Carmenere Thu 10-Jul-08 20:50:44

Well you are the one that can affect how your ds perceives the relationship between you and your ex. Pretend you don't care. You won't eventually, so do the decent thing and for the time being, pretend everything is ok.
I have the world of respect for mothers who put their children before their feelings when it comes to crappy ex's. It is obviously a very difficult thing to do. But it makes you a better person.
You wounds are raw, time will make it all easier but for now, stop trying to assert yourself because you are your ds's mother, just pretend things are ok for him. They will be eventually.
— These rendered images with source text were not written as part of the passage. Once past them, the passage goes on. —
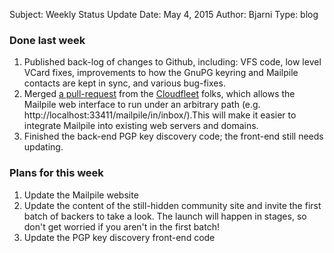 Subject: Weekly Status Update
Date: May 4, 2015
Author: Bjarni
Type: blog

### Done last week

1. Published back-log of changes to Github, including: VFS code, low level
   VCard fixes, improvements to how the GnuPG keyring and Mailpile contacts
   are kept in sync, and various bug-fixes.
2. Merged [a pull-request](https://github.com/mailpile/Mailpile/pull/1035)
   from the [Cloudfleet](https://cloudfleet.io/) folks, which allows the
   Mailpile web interface to run under an arbitrary path (e.g.
   http://localhost:33411/mailpile/in/inbox/).This will make it easier to
   integrate Mailpile into existing web servers and domains.
3. Finished the back-end PGP key discovery code; the front-end still needs
   updating.

### Plans for this week

1. Update the Mailpile website
2. Update the content of the still-hidden community site and invite the
   first batch of backers to take a look. The launch will happen in
   stages, so don't get worried if you aren't in the first batch!
3. Update the PGP key discovery front-end code


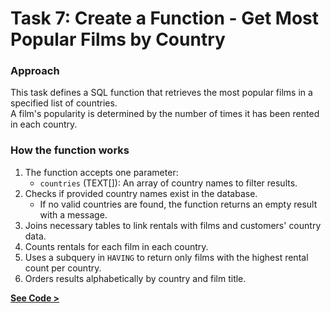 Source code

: # Task 7: Create a Function - Get Most Popular Films by Country  

### Approach  
This task defines a SQL function that retrieves the most popular films in a specified list of countries.  
A film's popularity is determined by the number of times it has been rented in each country.  

### How the function works  
1. The function accepts one parameter:  
   - `countries` (TEXT[]): An array of country names to filter results.  
2. Checks if provided country names exist in the database.  
   - If no valid countries are found, the function returns an empty result with a message.  
3. Joins necessary tables to link rentals with films and customers' country data.  
4. Counts rentals for each film in each country.  
5. Uses a subquery in `HAVING` to return only films with the highest rental count per country.  
6. Orders results alphabetically by country and film title.  


[**See Code >**](https://github.com/nico14-d/Portfolio/blob/main/Projects/SQL/DVDRental%2C%20SalesHistory/DDL_Functions/task_7_script.sql)  
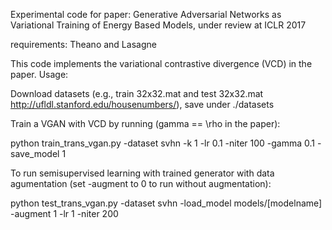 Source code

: Experimental code for paper: Generative Adversarial Networks as Variational Training of Energy Based Models, under review at ICLR 2017

requirements: Theano and Lasagne

This code implements the variational contrastive divergence (VCD) in the paper.
Usage:

Download datasets (e.g., train 32x32.mat and test 32x32.mat http://ufldl.stanford.edu/housenumbers/), save under ./datasets

Train a VGAN with VCD by running (gamma == \rho in the paper):

python train_trans_vgan.py -dataset svhn -k 1 -lr 0.1 -niter 100 -gamma 0.1 -save_model 1

To run semisupervised learning with trained generator with data agumentation (set -augment to 0 to run without augmentation):

python test_trans_vgan.py -dataset svhn -load_model models/[modelname] -augment 1 -lr 1 -niter 200
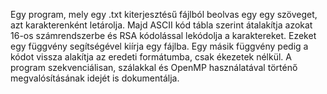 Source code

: Egy program, mely egy .txt kiterjesztésű fájlból beolvas egy egy szöveget, azt karakterenként letárolja. Majd ASCII kód tábla szerint átalakítja azokat 16-os számrendszerbe és RSA kódolással lekódolja a karaktereket. Ezeket egy függvény segítségével kiírja egy fájlba. Egy másik függvény pedig a kódot vissza alakítja az eredeti formátumba, csak ékezetek nélkül.
A program szekvenciálisan, szálakkal és OpenMP használatával történő megvalósításának idejét is dokumentálja. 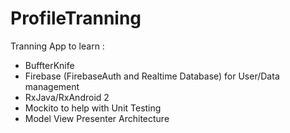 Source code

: # ProfileTranning
Tranning App to learn :
- BuffterKnife
- Firebase (FirebaseAuth and Realtime Database) for User/Data management
- RxJava/RxAndroid 2 
- Mockito to help with Unit Testing
- Model View Presenter Architecture
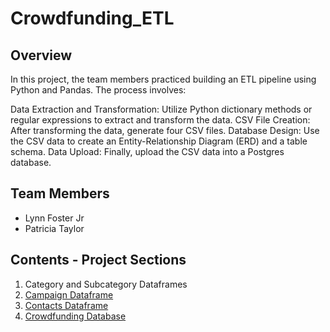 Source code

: # Crowdfunding_ETL

## Overview
In this project, the team members practiced building an ETL pipeline using Python and Pandas. The process involves:

Data Extraction and Transformation: Utilize Python dictionary methods or regular expressions to extract and transform the data.
CSV File Creation: After transforming the data, generate four CSV files.
Database Design: Use the CSV data to create an Entity-Relationship Diagram (ERD) and a table schema.
Data Upload: Finally, upload the CSV data into a Postgres database.

## Team Members
- Lynn Foster Jr
- Patricia Taylor

## Contents - Project Sections
1. Category and Subcategory Dataframes
2. [Campaign Dataframe](#campaign-dataframe)
3. [Contacts Dataframe](#contacts-dataframe)
4. [Crowdfunding Database](#crowdfunding-database)

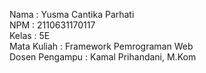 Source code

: Nama : Yusma Cantika Parhati <br>
NPM : 2110631170117 <br>
Kelas : 5E <br>
Mata Kuliah : Framework Pemrograman Web <br>
Dosen Pengampu : Kamal Prihandani, M.Kom
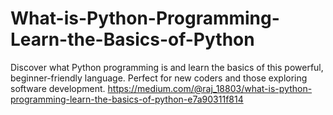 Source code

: # What-is-Python-Programming-Learn-the-Basics-of-Python
Discover what Python programming is and learn the basics of this powerful, beginner-friendly language. Perfect for new coders and those exploring software development.
https://medium.com/@raj_18803/what-is-python-programming-learn-the-basics-of-python-e7a90311f814
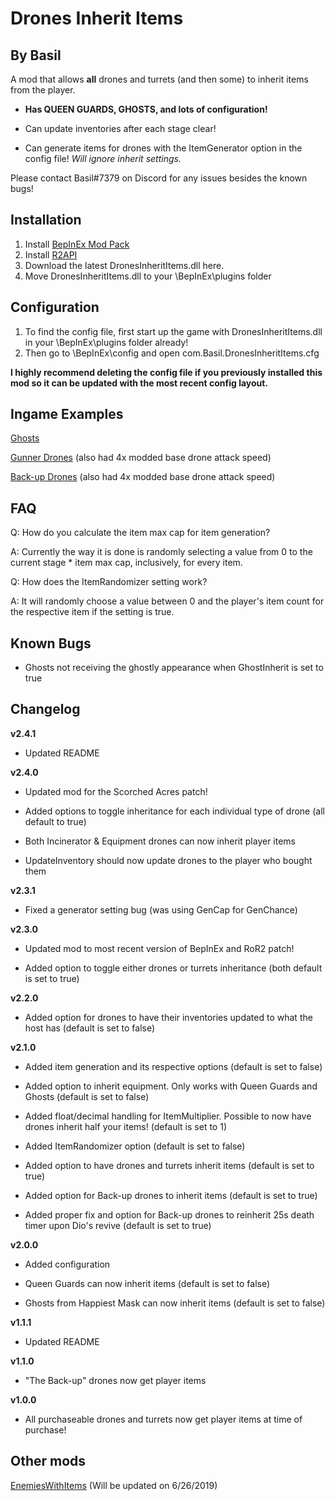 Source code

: # Drones Inherit Items
## By Basil
A mod that allows **all** drones and turrets (and then some) to inherit items from the player.

- **Has QUEEN GUARDS, GHOSTS, and lots of configuration!** 

- Can update inventories after each stage clear!

- Can generate items for drones with the ItemGenerator option in the config file! *Will ignore inherit settings.*

Please contact Basil#7379 on Discord for any issues besides the known bugs!

## Installation
1. Install [BepInEx Mod Pack](https://thunderstore.io/package/bbepis/BepInExPack/)
2. Install [R2API](https://thunderstore.io/package/tristanmcpherson/R2API/)
3. Download the latest DronesInheritItems.dll here.
4. Move DronesInheritItems.dll to your \BepInEx\plugins folder

## Configuration

1. To find the config file, first start up the game with DronesInheritItems.dll in your \BepInEx\plugins folder already!
2. Then go to \BepInEx\config and open com.Basil.DronesInheritItems.cfg

**I highly recommend deleting the config file if you previously installed this mod so it can be updated with the most recent config layout.**

## Ingame Examples

[Ghosts](https://www.youtube.com/watch?v=8OT75rt7Bro)

[Gunner Drones](https://www.youtube.com/watch?v=aDg-Q41yez8&feature=youtu.be) (also had 4x modded base drone attack speed)

[Back-up Drones](https://www.youtube.com/watch?v=vYXISaecv74&feature=youtu.be) (also had 4x modded base drone attack speed)

## FAQ

Q: How do you calculate the item max cap for item generation?

A: Currently the way it is done is randomly selecting a value from 0 to the current stage * item max cap, inclusively, for every item.

Q: How does the ItemRandomizer setting work?

A: It will randomly choose a value between 0 and the player's item count for the respective item if the setting is true.

## Known Bugs

- Ghosts not receiving the ghostly appearance when GhostInherit is set to true

## Changelog

**v2.4.1**

- Updated README

**v2.4.0**

- Updated mod for the Scorched Acres patch!

- Added options to toggle inheritance for each individual type of drone (all default to true)

- Both Incinerator & Equipment drones can now inherit player items

- UpdateInventory should now update drones to the player who bought them

**v2.3.1** 

- Fixed a generator setting bug (was using GenCap for GenChance)

**v2.3.0** 

- Updated mod to most recent version of BepInEx and RoR2 patch!

- Added option to toggle either drones or turrets inheritance (both default is set to true)

**v2.2.0** 

- Added option for drones to have their inventories updated to what the host has (default is set to false)

**v2.1.0** 

- Added item generation and its respective options (default is set to false)

- Added option to inherit equipment. Only works with Queen Guards and Ghosts (default is set to false)

- Added float/decimal handling for ItemMultiplier. Possible to now have drones inherit half your items! (default is set to 1)

- Added ItemRandomizer option (default is set to false)

- Added option to have drones and turrets inherit items (default is set to true)

- Added option for Back-up drones to inherit items (default is set to true)

- Added proper fix and option for Back-up drones to reinherit 25s death timer upon Dio's revive (default is set to true)

**v2.0.0**

- Added configuration

- Queen Guards can now inherit items (default is set to false)

- Ghosts from Happiest Mask can now inherit items (default is set to false)

**v1.1.1**

- Updated README

**v1.1.0**

- "The Back-up" drones now get player items

**v1.0.0**

- All purchaseable drones and turrets now get player items at time of purchase!

## Other mods

[EnemiesWithItems](https://thunderstore.io/package/BasilPanda/EnemiesWithItems/) (Will be updated on 6/26/2019)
zippitippitoes Thu 10-Jul-08 20:50:59

you cant stop it from happening

you are wasting energy in these directgions

prettyfly1 Thu 10-Jul-08 20:51:16

sweet you have always been kind with me so i dont want to say something you dont want to hear but yes this is unfair. i can understand how hurt you are but if you are not with him you dont have the right to dictate whom he sees and her age is irrelevant. be the bigger woman that you are and let it be.

beaniesteve Thu 10-Jul-08 20:53:35

"No, weak-willed, immature people - both male and female - go from relationship to relationship because they're too sad to work out who they are and be comfortable in their own company. They constantly need a prop/crutch in another person."

Gaaahhhhh - but this doesn't mean that every person who goes from one relationship to another is weak wiled and immature !!

I left someone I had been with for years to be with someone else because I was no loger in love with my ex. I am not weak willed and I will not make a habit of this.